Autre point d’accord entre Marx et Keynes. Les deux conçoivent l’économie comme un moyen politique, et non comme une fin en soit. Marx est très clair à ce sujet. S’il s’intéresse à l’économie, c’est uniquement en tant qu’outil doctrinal au service du prolétariat. De même, pour Keynes, la science économique n’a de sens que si elle est capable de résoudre les questions auxquelles sont confrontés les gouvernements. Keynes n’était pas un économiste de « bureau ». C’était un homme engagé et passionné, qui passait autant de temps et d’énergie à essayer de convaincre les responsables politiques qu’à publier dans des revues scientifiques. Après avoir vivement attaqué les conditions léonines imposées à l’Allemagne dans le traité de Versailles et la politique d’austérité conduite par Churchill dans les années 20, il épuisera sa santé dans la refondation du système monétaire international qui conduira aux accords de Bretton Woods. S’il est l’un des principaux architectes du système qui permit les « trente glorieuses », il ne parvient pas, cependant, à y faire passer toutes ses idées, en particulier celles qui concernaient la monnaie et la régulation du commerce mondial et qui déplaisaient tant aux américains.

Keynes aura été un économiste iconoclaste et inclassable pour son temps. Bourgeois, fils d’un universitaire réputé, membre du parti libéral (que l’on pourrait rapprocher du Modem), toute son action vise à préserver le système capitaliste du totalitarisme et de la guerre, en le corrigeant de ses principales aberrations. Mathématicien de formation, son œuvre majeur (la Théorie Générale, publiée en 1936) ne comporte aucune équation et aucun graphique, et donnera lieu à des interprétations contradictoires. Ce qui est sûr, c’est que Keynes ne croit pas en l’autorégulation des marchés et encore moins en l’efficacité des marché financiers. D’ailleurs, c’était un spéculateur de génie qui savait parfaitement profiter des dysfonctionnements de la bourse pour faire fortune. Comme praticien et théoricien, il avait compris comment la logique moutonnière des traders les amène, via des calculs individuels rationnels, à se comporter collectivement comme des idiots.

Finalement, la théorie keynésienne fut beaucoup plus radicale dans la critique de la science économique. Rétrospectivement, Marx fut un théoricien très conservateur qui adhère aux grandes hypothèses de son temps.

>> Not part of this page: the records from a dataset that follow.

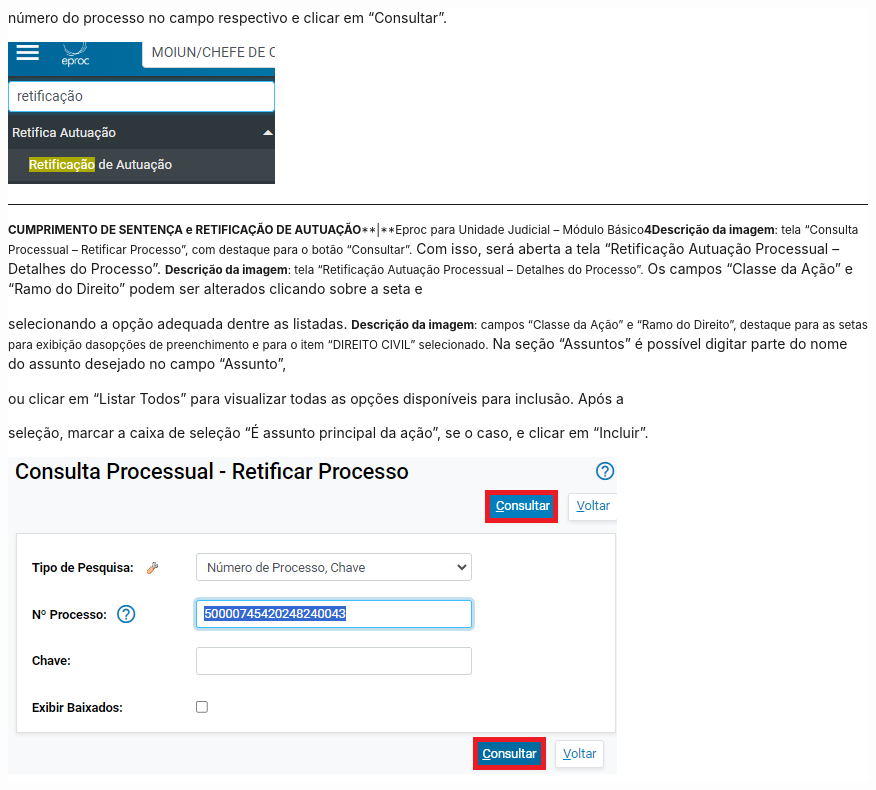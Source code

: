 número do processo no campo respectivo e clicar em “Consultar”.

![Imagem Imagem_731](imgs/Imagem_731.png)


---

<small>**CUMPRIMENTO DE SENTENÇA e RETIFICAÇÃO DE AUTUAÇÃO****|**Eproc para Unidade Judicial – Módulo Básico</small><small>**4**</small><small>**Descrição da imagem**: tela “Consulta Processual – Retificar Processo”, com destaque para o botão “Consultar”.</small>
Com isso, será aberta a tela “Retificação Autuação Processual – Detalhes do Processo”.
<small>**Descrição da imagem**: tela “Retificação Autuação Processual – Detalhes do Processo”.</small>
Os campos “Classe da Ação” e “Ramo do Direito” podem ser alterados clicando sobre a seta e

selecionando a opção adequada dentre as listadas.
<small>**Descrição da imagem**: campos “Classe da Ação” e “Ramo do Direito”, destaque para as setas para exibição das</small><small>opções de preenchimento e para o item “DIREITO CIVIL” selecionado.</small>
Na seção “Assuntos” é possível digitar parte do nome do assunto desejado no campo “Assunto”,

ou clicar em “Listar Todos” para visualizar todas as opções disponíveis para inclusão. Após a

seleção, marcar a caixa de seleção “É assunto principal da ação”, se o caso, e clicar em “Incluir”.

![Imagem Imagem_732](imgs/Imagem_732.png)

Il n’invente ni le concept de classes sociales (qui vient de Smith), ni la baisse tendancielle du taux de profit (qu’il reprend de Ricardo), ni la théorie de la valeur-travail, ni même la théorie des salaires. Plus grave, Marx n’a jamais critiqué l’efficacité du marché et a toujours défendu le libre-échange. La théorie marxiste apparaît donc pour ce qu’elle est : un pur discours de critique interne dont l’objectif est avant tout d’attaquer idéologiquement la pensée dominante de son époque. A l’inverse, Keynes, qui cherche à résoudre des problèmes concrets, est amené à remettre en cause les fondements de la pensée économique de son temps.

Face à la crise, la doctrine du maintien des « grands équilibres » et le dogme de l’efficacité des marchés ne valent rien. La contestation théorique interne de la théorie est elle-même souvent vaine, en même temps qu’elle est conservatrice. Seules les solutions concrètes et le pouvoir de conviction comptent pour transformer le monde. C’est la principale leçon du « keynésianisme ». Elle était vraie à l’époque, elle l’est toujours aujourd’hui.